Inogic Profile Picture Inogic 1,291 Moderator

When building Power Apps code apps, one of the most powerful things you can do is reach directly into Dataverse to trigger business logic. Whether it is routing a support ticket to the right queue, checking who the current user is, or running a custom API operation, Dataverse actions and functions are the engine behind most enterprise workflows.

In the past, calling these operations required manually writing Web API fetch calls, constructing the right URLs, and handling typed responses by hand. It worked, but it was slow, error-prone, and hard to maintain as schemas evolved.

Microsoft has now introduced a much cleaner developer experience through the Power Apps npm CLI. With just two commands — find-dataverse-api and add-dataverse-api — you can discover operations in your Dataverse environment, generate fully typed TypeScript service classes, and call them directly from your code app with confidence.

This blog walks through exactly how to do that, using a real-world scenario: a support team that needs to automatically route incoming cases to the correct queue based on priority.

Client Scenario: Automated Case Routing

A client running a customer support operation on Dynamics 365 came to us with a specific pain point. Their agents were starting every shift by manually scanning a shared queue, finding cases relevant to them, and self-assigning each one individually through the Dynamics 365 UI. With dozens of queued cases at any given time, agents were spending the first 15–20 minutes of every shift just on assignment, before they had even looked at a single customer issue.

They needed a code app that displayed all cases currently sitting in the queue and allowed an agent to pick and assign any case to themselves with a single click.
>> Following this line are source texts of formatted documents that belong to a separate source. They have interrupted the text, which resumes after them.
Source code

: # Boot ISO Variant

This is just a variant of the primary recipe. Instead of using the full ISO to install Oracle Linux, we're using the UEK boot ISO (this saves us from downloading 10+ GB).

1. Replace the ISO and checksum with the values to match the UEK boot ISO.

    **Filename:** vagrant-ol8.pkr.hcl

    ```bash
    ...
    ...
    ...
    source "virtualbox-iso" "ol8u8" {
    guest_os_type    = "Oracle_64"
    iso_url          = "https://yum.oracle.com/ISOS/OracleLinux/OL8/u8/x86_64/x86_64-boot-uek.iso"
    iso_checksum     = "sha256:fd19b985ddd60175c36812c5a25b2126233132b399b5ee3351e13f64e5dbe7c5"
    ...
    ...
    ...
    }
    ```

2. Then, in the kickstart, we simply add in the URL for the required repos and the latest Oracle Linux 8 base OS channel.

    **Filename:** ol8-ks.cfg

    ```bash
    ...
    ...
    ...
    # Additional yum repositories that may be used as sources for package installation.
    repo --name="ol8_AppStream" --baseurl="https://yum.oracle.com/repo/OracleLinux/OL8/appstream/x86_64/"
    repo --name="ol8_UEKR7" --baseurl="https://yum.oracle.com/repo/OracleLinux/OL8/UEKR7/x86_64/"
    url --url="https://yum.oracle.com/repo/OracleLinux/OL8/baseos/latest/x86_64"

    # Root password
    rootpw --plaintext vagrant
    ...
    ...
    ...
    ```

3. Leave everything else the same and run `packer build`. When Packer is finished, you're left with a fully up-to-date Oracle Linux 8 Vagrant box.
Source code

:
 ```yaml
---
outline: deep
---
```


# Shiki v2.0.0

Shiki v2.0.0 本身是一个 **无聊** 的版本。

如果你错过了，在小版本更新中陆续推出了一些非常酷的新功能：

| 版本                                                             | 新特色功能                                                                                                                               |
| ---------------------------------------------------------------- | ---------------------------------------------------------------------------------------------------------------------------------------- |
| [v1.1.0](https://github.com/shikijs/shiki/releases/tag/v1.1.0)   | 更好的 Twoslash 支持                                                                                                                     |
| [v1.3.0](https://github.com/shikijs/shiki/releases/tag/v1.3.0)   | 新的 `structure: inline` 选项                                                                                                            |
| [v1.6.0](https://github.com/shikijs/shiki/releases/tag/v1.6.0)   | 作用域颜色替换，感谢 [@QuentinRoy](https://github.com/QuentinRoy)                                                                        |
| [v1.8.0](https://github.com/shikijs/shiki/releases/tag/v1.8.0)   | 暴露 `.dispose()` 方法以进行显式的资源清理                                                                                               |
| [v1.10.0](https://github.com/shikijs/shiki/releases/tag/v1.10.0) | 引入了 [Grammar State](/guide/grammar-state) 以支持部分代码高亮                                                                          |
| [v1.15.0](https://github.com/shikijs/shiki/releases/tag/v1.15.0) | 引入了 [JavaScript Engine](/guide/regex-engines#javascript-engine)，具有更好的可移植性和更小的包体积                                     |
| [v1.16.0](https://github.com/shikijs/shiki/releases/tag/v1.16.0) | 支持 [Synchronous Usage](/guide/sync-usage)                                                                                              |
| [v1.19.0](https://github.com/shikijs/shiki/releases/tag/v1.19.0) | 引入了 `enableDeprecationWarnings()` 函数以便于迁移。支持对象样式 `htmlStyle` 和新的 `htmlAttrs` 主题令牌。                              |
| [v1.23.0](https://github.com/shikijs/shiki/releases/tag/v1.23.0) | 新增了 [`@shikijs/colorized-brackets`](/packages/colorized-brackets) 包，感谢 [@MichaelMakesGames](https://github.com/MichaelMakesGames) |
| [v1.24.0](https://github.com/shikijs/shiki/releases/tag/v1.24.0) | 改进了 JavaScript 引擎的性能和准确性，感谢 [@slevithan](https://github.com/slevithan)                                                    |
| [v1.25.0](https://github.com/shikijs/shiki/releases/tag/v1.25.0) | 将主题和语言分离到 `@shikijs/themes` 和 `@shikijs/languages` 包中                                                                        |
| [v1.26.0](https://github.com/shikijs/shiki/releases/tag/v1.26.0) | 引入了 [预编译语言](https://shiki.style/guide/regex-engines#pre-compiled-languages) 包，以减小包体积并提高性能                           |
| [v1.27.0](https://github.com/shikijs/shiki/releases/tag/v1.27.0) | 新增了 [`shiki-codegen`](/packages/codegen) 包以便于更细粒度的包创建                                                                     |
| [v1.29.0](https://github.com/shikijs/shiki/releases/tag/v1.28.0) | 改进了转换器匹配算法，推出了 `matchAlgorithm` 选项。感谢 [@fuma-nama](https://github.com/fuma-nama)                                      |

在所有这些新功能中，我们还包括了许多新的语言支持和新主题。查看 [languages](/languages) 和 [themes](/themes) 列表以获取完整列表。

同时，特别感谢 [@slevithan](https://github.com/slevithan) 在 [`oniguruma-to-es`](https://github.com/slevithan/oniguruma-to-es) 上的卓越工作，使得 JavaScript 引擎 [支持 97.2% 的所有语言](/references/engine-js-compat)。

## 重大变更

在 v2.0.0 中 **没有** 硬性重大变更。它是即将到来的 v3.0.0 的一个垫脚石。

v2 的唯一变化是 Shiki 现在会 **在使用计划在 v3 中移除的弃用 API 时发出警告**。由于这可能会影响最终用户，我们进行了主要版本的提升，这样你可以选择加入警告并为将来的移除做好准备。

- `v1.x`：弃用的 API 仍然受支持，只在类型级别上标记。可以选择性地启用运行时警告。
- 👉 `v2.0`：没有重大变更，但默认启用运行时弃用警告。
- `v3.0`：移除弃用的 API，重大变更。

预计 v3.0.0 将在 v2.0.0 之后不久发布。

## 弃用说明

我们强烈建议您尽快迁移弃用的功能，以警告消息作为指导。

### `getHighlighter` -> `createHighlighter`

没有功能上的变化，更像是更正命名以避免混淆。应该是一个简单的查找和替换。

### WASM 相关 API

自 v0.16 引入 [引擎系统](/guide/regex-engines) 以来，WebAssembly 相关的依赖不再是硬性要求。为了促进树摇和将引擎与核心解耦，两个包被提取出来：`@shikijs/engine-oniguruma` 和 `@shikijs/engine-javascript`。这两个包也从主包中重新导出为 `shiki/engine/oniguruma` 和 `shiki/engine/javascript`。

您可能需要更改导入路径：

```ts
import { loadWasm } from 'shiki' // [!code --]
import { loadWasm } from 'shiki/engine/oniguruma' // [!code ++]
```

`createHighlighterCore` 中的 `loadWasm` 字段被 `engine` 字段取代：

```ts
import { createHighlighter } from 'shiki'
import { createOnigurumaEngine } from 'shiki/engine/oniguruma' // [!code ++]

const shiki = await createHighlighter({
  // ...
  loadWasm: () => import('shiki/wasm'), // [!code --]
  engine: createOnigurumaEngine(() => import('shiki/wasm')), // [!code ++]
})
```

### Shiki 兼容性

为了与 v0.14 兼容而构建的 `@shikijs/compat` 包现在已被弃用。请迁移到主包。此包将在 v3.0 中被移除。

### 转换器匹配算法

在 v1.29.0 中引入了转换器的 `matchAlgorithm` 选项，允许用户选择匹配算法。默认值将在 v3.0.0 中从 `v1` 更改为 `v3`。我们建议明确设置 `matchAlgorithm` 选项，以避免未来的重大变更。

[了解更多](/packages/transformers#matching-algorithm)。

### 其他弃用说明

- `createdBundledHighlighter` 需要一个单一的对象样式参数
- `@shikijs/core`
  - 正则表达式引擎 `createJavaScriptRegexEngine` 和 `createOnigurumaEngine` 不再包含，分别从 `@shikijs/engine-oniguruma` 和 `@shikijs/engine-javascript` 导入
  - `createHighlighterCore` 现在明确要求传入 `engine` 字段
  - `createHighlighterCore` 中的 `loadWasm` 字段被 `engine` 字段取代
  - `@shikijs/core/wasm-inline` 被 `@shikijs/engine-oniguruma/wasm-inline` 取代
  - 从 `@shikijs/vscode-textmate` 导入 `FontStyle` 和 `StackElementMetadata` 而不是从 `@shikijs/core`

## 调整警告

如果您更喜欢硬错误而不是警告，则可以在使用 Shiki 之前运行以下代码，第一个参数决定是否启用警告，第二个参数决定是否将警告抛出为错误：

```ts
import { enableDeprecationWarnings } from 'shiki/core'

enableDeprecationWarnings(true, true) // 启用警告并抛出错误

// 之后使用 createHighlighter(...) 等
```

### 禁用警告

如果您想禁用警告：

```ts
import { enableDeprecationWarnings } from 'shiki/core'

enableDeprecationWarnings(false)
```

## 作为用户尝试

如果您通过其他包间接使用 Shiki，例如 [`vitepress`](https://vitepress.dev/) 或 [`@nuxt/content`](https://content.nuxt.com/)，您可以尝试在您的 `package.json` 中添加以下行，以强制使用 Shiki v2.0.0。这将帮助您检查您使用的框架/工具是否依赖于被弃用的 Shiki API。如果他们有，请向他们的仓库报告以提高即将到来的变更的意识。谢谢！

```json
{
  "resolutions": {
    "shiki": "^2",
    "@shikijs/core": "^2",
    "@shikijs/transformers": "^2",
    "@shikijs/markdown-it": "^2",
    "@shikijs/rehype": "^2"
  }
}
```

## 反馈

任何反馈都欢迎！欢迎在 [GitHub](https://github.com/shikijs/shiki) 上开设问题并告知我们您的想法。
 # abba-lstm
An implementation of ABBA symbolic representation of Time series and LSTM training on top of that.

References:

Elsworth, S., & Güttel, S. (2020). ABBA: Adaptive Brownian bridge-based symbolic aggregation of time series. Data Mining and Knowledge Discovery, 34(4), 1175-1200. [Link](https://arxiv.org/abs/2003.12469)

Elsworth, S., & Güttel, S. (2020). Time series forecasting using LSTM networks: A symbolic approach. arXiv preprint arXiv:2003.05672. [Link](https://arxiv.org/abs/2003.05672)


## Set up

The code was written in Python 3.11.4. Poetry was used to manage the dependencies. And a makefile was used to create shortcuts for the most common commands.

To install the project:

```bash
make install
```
The assignment logic already existed as a Dataverse bound action called PickFromQueue. The challenge was invoking it cleanly from a modern Power Apps code app.

The requirements the client laid out were straightforward:

  • View all active cases in a clean, filterable list
  • Select a case from the queue and assign it to yourself with one click
  • Show who is currently logged in so agents can confirm their session
  • Ensure all operations are type-safe and maintainable.